Data excerpts
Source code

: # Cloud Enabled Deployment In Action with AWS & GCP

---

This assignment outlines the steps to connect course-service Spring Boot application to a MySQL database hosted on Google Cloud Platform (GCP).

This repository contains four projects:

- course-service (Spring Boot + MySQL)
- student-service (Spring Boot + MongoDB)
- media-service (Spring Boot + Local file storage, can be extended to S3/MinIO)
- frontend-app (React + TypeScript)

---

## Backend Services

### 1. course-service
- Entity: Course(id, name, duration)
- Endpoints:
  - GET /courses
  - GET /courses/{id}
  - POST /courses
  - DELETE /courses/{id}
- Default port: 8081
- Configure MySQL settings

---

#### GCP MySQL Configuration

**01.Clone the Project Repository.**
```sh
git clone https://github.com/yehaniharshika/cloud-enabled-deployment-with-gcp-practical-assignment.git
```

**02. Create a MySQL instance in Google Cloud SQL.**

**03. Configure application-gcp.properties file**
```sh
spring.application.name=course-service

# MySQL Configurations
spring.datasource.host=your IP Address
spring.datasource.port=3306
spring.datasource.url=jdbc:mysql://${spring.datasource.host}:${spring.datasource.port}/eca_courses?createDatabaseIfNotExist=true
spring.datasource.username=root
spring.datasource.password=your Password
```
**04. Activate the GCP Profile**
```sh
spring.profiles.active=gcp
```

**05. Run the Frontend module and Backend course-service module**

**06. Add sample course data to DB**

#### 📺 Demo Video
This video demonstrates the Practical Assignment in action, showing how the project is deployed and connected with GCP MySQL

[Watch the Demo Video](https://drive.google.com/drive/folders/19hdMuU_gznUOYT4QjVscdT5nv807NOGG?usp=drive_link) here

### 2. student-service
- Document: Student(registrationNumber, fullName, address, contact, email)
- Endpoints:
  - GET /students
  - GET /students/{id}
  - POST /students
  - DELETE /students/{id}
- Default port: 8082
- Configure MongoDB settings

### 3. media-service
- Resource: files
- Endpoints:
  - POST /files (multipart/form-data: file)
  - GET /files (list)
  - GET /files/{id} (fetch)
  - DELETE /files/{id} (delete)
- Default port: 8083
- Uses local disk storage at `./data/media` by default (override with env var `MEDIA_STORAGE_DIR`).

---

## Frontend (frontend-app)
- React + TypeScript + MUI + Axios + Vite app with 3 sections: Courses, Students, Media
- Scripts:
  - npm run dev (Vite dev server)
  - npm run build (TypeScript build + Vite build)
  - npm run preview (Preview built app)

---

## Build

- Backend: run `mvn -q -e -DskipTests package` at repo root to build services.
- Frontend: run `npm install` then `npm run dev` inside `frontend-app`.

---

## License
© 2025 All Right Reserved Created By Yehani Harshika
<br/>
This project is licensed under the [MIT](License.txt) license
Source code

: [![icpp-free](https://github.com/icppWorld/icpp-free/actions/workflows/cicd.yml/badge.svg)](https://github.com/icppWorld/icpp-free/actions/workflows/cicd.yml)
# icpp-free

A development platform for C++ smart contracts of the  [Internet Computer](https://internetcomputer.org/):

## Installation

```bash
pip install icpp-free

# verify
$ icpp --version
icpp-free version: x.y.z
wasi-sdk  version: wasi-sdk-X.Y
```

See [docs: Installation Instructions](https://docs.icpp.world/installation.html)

• [Try it]: Would you copy out exactly the lines from the one holding "A development platform" through the end of the entries above, both ends included?

• [Result]:
A development platform for C++ smart contracts of the  [Internet Computer](https://internetcomputer.org/):

## Installation

```bash
pip install icpp-free

# verify
$ icpp --version
icpp-free version: x.y.z
wasi-sdk  version: wasi-sdk-X.Y
```

See [docs: Installation Instructions](https://docs.icpp.world/installation.html)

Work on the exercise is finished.